THE PROBLEM: Pick out the lines below with "State" and list them.

TASK DATA:
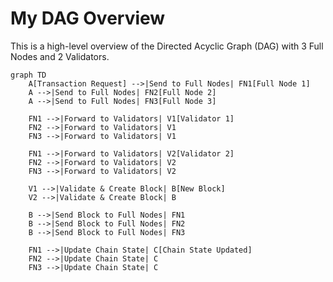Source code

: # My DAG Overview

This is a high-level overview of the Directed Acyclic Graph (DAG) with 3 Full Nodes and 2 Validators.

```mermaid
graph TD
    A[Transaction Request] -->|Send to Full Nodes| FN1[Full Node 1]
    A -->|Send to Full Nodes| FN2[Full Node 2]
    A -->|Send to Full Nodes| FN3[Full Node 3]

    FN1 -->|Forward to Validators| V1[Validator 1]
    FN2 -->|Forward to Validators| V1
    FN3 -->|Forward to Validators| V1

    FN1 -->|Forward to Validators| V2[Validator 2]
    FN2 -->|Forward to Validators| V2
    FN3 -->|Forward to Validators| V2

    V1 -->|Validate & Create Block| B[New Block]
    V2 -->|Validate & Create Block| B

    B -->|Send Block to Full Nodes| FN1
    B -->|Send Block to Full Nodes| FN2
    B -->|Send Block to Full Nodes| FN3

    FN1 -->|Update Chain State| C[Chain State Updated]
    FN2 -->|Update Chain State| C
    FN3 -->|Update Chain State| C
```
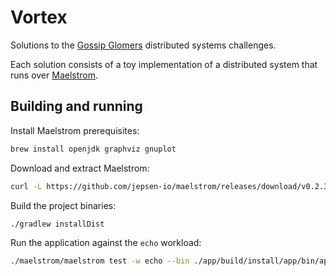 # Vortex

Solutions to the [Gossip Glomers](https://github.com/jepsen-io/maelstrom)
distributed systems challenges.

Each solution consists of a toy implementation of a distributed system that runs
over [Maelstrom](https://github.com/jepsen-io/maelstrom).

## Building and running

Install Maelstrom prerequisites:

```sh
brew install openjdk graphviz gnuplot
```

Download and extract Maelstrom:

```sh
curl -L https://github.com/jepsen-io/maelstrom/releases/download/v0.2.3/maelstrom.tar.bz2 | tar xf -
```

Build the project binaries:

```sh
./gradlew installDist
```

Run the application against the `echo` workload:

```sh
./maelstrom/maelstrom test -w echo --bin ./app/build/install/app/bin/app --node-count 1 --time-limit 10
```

...

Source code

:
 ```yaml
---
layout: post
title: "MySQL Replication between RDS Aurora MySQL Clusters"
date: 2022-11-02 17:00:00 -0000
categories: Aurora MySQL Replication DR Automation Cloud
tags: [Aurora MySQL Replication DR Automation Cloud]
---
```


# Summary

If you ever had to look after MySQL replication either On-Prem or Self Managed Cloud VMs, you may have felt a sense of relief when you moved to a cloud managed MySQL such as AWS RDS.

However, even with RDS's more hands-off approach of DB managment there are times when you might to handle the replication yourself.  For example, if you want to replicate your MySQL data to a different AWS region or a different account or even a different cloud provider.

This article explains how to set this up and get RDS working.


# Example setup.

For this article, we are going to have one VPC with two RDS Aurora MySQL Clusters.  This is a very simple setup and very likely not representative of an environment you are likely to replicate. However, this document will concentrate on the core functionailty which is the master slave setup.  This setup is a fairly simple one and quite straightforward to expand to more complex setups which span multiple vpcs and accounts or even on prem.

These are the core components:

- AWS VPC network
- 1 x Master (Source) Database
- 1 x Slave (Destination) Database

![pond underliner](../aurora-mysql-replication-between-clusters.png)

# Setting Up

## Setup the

EXERCISE ANSWER:
    FN1 -->|Update Chain State| C[Chain State Updated]
    FN2 -->|Update Chain State| C
    FN3 -->|Update Chain State| C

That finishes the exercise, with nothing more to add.